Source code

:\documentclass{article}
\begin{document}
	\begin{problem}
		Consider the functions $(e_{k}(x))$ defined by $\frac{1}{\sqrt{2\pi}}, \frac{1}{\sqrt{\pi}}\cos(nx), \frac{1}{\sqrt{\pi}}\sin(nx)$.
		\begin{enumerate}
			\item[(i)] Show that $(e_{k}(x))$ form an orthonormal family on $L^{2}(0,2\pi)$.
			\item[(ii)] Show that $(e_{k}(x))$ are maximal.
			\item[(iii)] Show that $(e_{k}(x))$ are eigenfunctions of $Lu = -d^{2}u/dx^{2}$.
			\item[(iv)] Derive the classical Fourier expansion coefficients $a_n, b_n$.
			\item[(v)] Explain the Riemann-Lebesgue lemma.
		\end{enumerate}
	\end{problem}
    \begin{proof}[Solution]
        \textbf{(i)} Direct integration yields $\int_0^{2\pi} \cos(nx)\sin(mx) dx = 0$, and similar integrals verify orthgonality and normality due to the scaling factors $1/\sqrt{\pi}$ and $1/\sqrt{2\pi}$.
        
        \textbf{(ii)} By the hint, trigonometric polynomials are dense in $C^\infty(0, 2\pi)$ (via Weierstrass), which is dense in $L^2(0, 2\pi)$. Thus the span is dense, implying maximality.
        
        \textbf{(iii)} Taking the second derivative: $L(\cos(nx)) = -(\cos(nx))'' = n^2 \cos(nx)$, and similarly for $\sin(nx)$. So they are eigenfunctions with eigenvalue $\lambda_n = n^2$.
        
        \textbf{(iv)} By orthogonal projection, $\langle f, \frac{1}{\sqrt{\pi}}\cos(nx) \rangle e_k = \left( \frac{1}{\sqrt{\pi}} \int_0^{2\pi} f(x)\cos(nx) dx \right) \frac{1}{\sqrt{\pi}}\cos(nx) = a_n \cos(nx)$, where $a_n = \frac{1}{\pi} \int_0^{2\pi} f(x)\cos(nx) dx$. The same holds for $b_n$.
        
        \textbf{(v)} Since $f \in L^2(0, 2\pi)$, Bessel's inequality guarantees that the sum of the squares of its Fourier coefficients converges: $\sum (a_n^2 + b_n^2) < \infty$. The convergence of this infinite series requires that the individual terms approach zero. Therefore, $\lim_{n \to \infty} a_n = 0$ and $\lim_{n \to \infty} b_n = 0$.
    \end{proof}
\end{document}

-- What the exercise asks --
Retype, exactly and in full, the lines above from the one containing "coefficients $a_n, b_n$." through the one containing "eigenvalue $\lambda_n = n^2$.".

-- Response for this exercise --
			\item[(iv)] Derive the classical Fourier expansion coefficients $a_n, b_n$.
			\item[(v)] Explain the Riemann-Lebesgue lemma.
		\end{enumerate}
	\end{problem}
    \begin{proof}[Solution]
        \textbf{(i)} Direct integration yields $\int_0^{2\pi} \cos(nx)\sin(mx) dx = 0$, and similar integrals verify orthgonality and normality due to the scaling factors $1/\sqrt{\pi}$ and $1/\sqrt{2\pi}$.
        
        \textbf{(ii)} By the hint, trigonometric polynomials are dense in $C^\infty(0, 2\pi)$ (via Weierstrass), which is dense in $L^2(0, 2\pi)$. Thus the span is dense, implying maximality.
        
        \textbf{(iii)} Taking the second derivative: $L(\cos(nx)) = -(\cos(nx))'' = n^2 \cos(nx)$, and similarly for $\sin(nx)$. So they are eigenfunctions with eigenvalue $\lambda_n = n^2$.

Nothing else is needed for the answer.